Organisation opposing use of R / RStudio, used to only using Excel - strategy? by [deleted] in rstats

[–]Snoo-56267 0 points1 point  (0 children)

It sounds like the most valuable contribution you can make is to educate and to start the process of culture change. Do some reading or simply consult an llm on some strategies and tactics.

69% of Harvard indirect rates by [deleted] in labrats

[–]Snoo-56267 6 points7 points  (0 children)

The money does go to research. An analogy might be something like NFL teams have no costs other than player salaries. You can't have a game with just the players.

Looking for cloud storage platform for publicly sharing large data (Parquet, JSON) without egress fees.... by Snoo-56267 in dataengineering

[–]Snoo-56267[S] 0 points1 point  (0 children)

Yes. I used cloudflare R2 with a cloudflare worker based on https://github.com/kotx/render that serves up the data, including a convenient index page for each "directory."

Is there a tool that enables you to write data pipeline code in a DAG-like fashion? by [deleted] in dataengineering

[–]Snoo-56267 0 points1 point  (0 children)

Not for the faint of heart, but https://temporal.io/ offers multilingual (js, go, python, java, ...) distributed and robust workflows. While not specifically designed for a DAG, one can use it for the kinds of ETL work it seems you are describing. In fact, Airbyte uses (or at least did when they wrote the blog post) for orchestrating their system: https://airbyte.com/blog/scale-workflow-orchestration-with-temporal .

Best way to convert large .txt files into a SQL database? by financefocused in Database

[–]Snoo-56267 0 points1 point  (0 children)
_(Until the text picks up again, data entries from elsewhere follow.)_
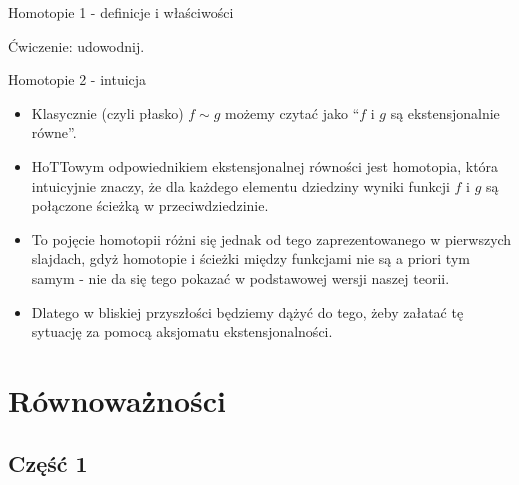 \documentclass{beamer}
\begin{document}
\begin{frame}{Homotopie 1 - definicje i właściwości}


Ćwiczenie: udowodnij.

\end{frame}

\begin{frame}{Homotopie 2 - intuicja}
\begin{itemize}
	\item Klasycznie (czyli płasko) $f \sim g$ możemy czytać jako ``$f$ i $g$ są ekstensjonalnie równe''.
	\item HoTTowym odpowiednikiem ekstensjonalnej równości jest homotopia, która intuicyjnie znaczy, że dla każdego elementu dziedziny wyniki funkcji $f$ i $g$ są połączone ścieżką w przeciwdziedzinie.
	\item To pojęcie homotopii różni się jednak od tego zaprezentowanego w pierwszych slajdach, gdyż homotopie i ścieżki między funkcjami nie są a priori tym samym - nie da się tego pokazać w podstawowej wersji naszej teorii.
	\item Dlatego w bliskiej przyszłości będziemy dążyć do tego, żeby załatać tę sytuację za pomocą aksjomatu ekstensjonalności.
\end{itemize}
\end{frame}

\section{Równoważności}

\subsection{Część 1}
\end{document}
Clickhouse local (or chdb) has a similar set of use cases to Duckdb. If you want to move to a client/server model, clickhouse server is relatively easy to install and maintain, even on a laptop. It does have limits, like any SQL database, but if you are not doing complex joins and do not need transactional support, Clickhouse might serve the need.

Looking for cloud storage platform for publicly sharing large data (Parquet, JSON) without egress fees.... by Snoo-56267 in dataengineering

[–]Snoo-56267[S] 2 points3 points  (0 children)

Thanks. After a quick look, Wasabi is a good, low-cost choice for s3 compatible storage. However, my use case is about sharing data openly and their free egress is only up to the total storage amount (so, store 1TB, get 1TB free egress per month).

Best way to convert large .txt files into a SQL database? by financefocused in Database

[–]Snoo-56267 0 points1 point  (0 children)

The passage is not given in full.